I’ve noticed some files I opened in a text editor have all kinds of crazy unrenderable chars
You’re looking for https://en.m.wikipedia.org/wiki/Character_encoding Which explains the funny characters.
Spank you, much :D
Spank?
Yes, see Binary-to-text encoding (e.g., Base64).
Can you comment on the specific makeup of a “rendered” audio file in plaintext, how is the computer representing every little noise bit of sound at any given point, the polyphony etc?
What are the conventions of such representation? How can a spectrogram tell pitches are where they are, how is the computer representing that?
Is it the same to view plaintext as analysing it with a hex-viewer?
There’s two things at play here.
MP3 (or WAV, OGG, FLAC etc.) provide a way to encode polyphony and stereo and such into a sequence of bytes.
And then separately, there’s Unicode (or ASCII) for encoding letters into bytes.
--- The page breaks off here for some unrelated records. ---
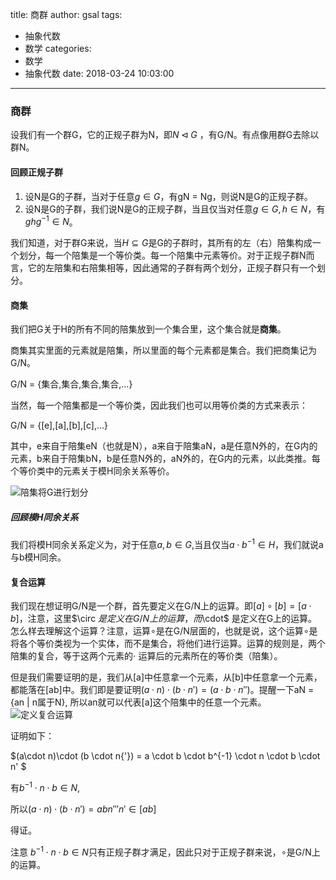 title: 商群
author: gsal
tags:
  - 抽象代数
  - 数学
categories:
  - 数学
  - 抽象代数
date: 2018-03-24 10:03:00
---
### 商群

设我们有一个群G，它的正规子群为N，即$N\lhd G$ ，有G/N。有点像用群G去除以群N。

#### 回顾正规子群

1. 设N是G的子群，当对于任意$g\in G$，有gN = Ng，则说N是G的正规子群。
2. 设N是G的子群，我们说N是G的正规子群，当且仅当对任意$g\in G,h\in N$，有$ghg^{-1}\in N$。

我们知道，对于群G来说，当$H\subseteq G$是G的子群时，其所有的左（右）陪集构成一个划分，每一个陪集是一个等价类。每一个陪集中元素等价。对于正规子群N而言，它的左陪集和右陪集相等，因此通常的子群有两个划分，正规子群只有一个划分。

<!--more-->

#### 商集

我们把G关于H的所有不同的陪集放到一个集合里，这个集合就是**商集**。

商集其实里面的元素就是陪集，所以里面的每个元素都是集合。我们把商集记为G/N。

G/N = {集合,集合,集合,集合,...}

当然，每一个陪集都是一个等价类，因此我们也可以用等价类的方式来表示：

G/N = {[e],[a],[b],[c],...}

其中，e来自于陪集eN（也就是N），a来自于陪集aN，a是任意N外的，在G内的元素，b来自于陪集bN，b是任意N外的，aN外的，在G内的元素，以此类推。每个等价类中的元素关于模H同余关系等价。

![陪集将G进行划分](/images/coset.png)

##### 回顾模H同余关系

我们将模H同余关系定义为，对于任意$a,b \in G$,当且仅当$a\cdot b^{-1}  \in H$，我们就说a与b模H同余。

#### 复合运算

 我们现在想证明G/N是一个群，首先要定义在G/N上的运算。即$[a]\circ [b] = [a\cdot b]$，注意，这里$\circ $是定义在G/N上的运算，而$\cdot$ 是定义在G上的运算。怎么样去理解这个运算？注意，运算$\circ$是在G/N层面的，也就是说，这个运算$\circ$是将各个等价类视为一个实体，而不是集合，将他们进行运算。运算的规则是，两个陪集的复合，等于这两个元素的$\cdot$ 运算后的元素所在的等价类（陪集）。




但是我们需要证明的是，我们从[a]中任意拿一个元素，从[b]中任意拿一个元素，都能落在[ab]中。我们即是要证明$(a\cdot n)\cdot (b \cdot n{'})  = (a \cdot b \cdot n'')$。提醒一下aN = {an | n属于N}, 所以an就可以代表[a]这个陪集中的任意一个元素。
![定义复合运算](/images/bcd.png)

证明如下：

$(a\cdot n)\cdot (b \cdot n{'})  = a \cdot b \cdot b^{-1} \cdot n \cdot b \cdot n' $ 

有$b^{-1} \cdot n \cdot b \in N$,

所以$(a\cdot n)\cdot (b \cdot n{'})  = abn'''n'\in [ab]$ 

得证。

注意 $b^{-1} \cdot n \cdot b \in N$只有正规子群才满足，因此只对于正规子群来说，$\circ$是G/N上的运算。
These are just big tables which say e.g.:
01000001
= uppercase ‘A’01000010
= uppercase ‘B’01100001
= lowercase ‘A’
So, what your text editor does, is that it looks at the sequence of bytes that MP3 encoded and then it just looks into its table and somewhat erronously interprets it as individual letters.
Most binary-to-text encodings don’t attempt to make the text human-readable—they’re just intended to transmit the data over a text-only medium to a recipient who will decode it back to the original binary format.
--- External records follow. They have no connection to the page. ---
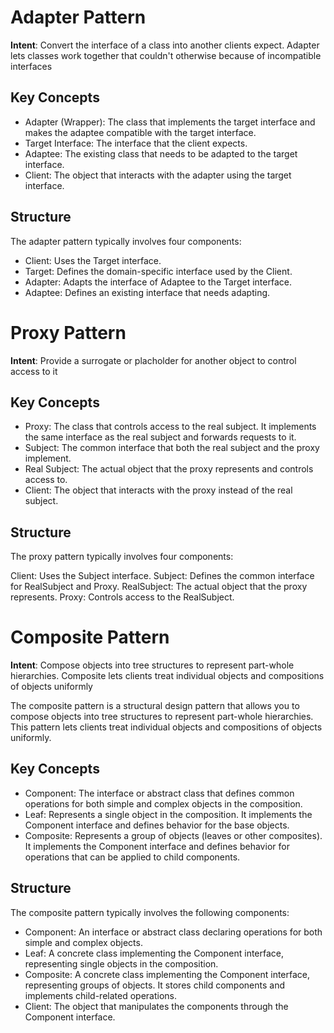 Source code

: # Adapter Pattern

**Intent**: Convert the interface of a class into another clients expect. Adapter lets classes work together that couldn't otherwise because of incompatible interfaces

## Key Concepts
- Adapter (Wrapper): The class that implements the target interface and makes the adaptee compatible with the target interface.
- Target Interface: The interface that the client expects.
- Adaptee: The existing class that needs to be adapted to the target interface.
- Client: The object that interacts with the adapter using the target interface.

## Structure
The adapter pattern typically involves four components:

- Client: Uses the Target interface.
- Target: Defines the domain-specific interface used by the Client.
- Adapter: Adapts the interface of Adaptee to the Target interface.
- Adaptee: Defines an existing interface that needs adapting.

# Proxy Pattern

**Intent**: Provide a surrogate or placholder for another object to control access to it

## Key Concepts
- Proxy: The class that controls access to the real subject. It implements the same interface as the real subject and forwards requests to it.
- Subject: The common interface that both the real subject and the proxy implement.
- Real Subject: The actual object that the proxy represents and controls access to.
- Client: The object that interacts with the proxy instead of the real subject.

## Structure
The proxy pattern typically involves four components:

Client: Uses the Subject interface.
Subject: Defines the common interface for RealSubject and Proxy.
RealSubject: The actual object that the proxy represents.
Proxy: Controls access to the RealSubject.

# Composite Pattern

**Intent**: Compose objects into tree structures to represent part-whole hierarchies. Composite lets clients treat individual objects and compositions of objects uniformly

The composite pattern is a structural design pattern that allows you to compose objects into tree structures to represent part-whole hierarchies. This pattern lets clients treat individual objects and compositions of objects uniformly.

## Key Concepts
- Component: The interface or abstract class that defines common operations for both simple and complex objects in the composition.
- Leaf: Represents a single object in the composition. It implements the Component interface and defines behavior for the base objects.
- Composite: Represents a group of objects (leaves or other composites). It implements the Component interface and defines behavior for operations that can be applied to child components.

## Structure
The composite pattern typically involves the following components:

- Component: An interface or abstract class declaring operations for both simple and complex objects.
- Leaf: A concrete class implementing the Component interface, representing single objects in the composition.
- Composite: A concrete class implementing the Component interface, representing groups of objects. It stores child components and implements child-related operations.
- Client: The object that manipulates the components through the Component interface.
I do understand I’m not able to read it myself, I’m more curious about the architecture of how that data is represented and stored and conceptually how such representation is practically organized/reified…
The original binary format is split into six-bit chunks (e.g., 100101), which in decimal format correspond to the integers from 0 to 63. These are just mapped to letters in order:
- 000000 = A,
- 000001 = B,
- 000010 = C,
etc.—it goes through the capital letters first, then lower-case letters, then digits, then “+” and “/”. It’s so simple you could do it by hand from the above description, if you were looking at the data in binary format.
One representation of a sound wave is a sequence of amplitudes, expressed as binary values. Each sequential chunk of N bits is a number, and that number represents the amplitude of the sound signal at a moment in time. Those moments in time are spaced at equal intervals. One common sampling rate is 44.1 kHz.
That number is chosen because of the nyquist-shannon sampling rate theorem, in combination with the fact that humans tend to be able to hear sounds up to 20 kHz.
The sampling rate theorem says that if you want to reproduce a signal containing information at up to X frequency, you need to sample it at 2X frequency.
To learn more about this topic, look for texts, classes, or videos on “signal processing”. It’s often taught in classes that also cover electronic circuits.
Here is an example of such a text
That’s pretty dense reading, but if you’re willing to stop and learn any math you encounter while reading it, it will probably blow your mind into a whole new level of understanding the world.
I honestly wish I had gotten into all the science and physics of signal processing, taken calculus etc, I feel like I’ll pick up a lot of the more qualitative stuff over time particularly if I’m able to apply it in building certain apps that do some novel manipulations and obviously some of that will require me to get an operational understanding of how to put all these blocks together.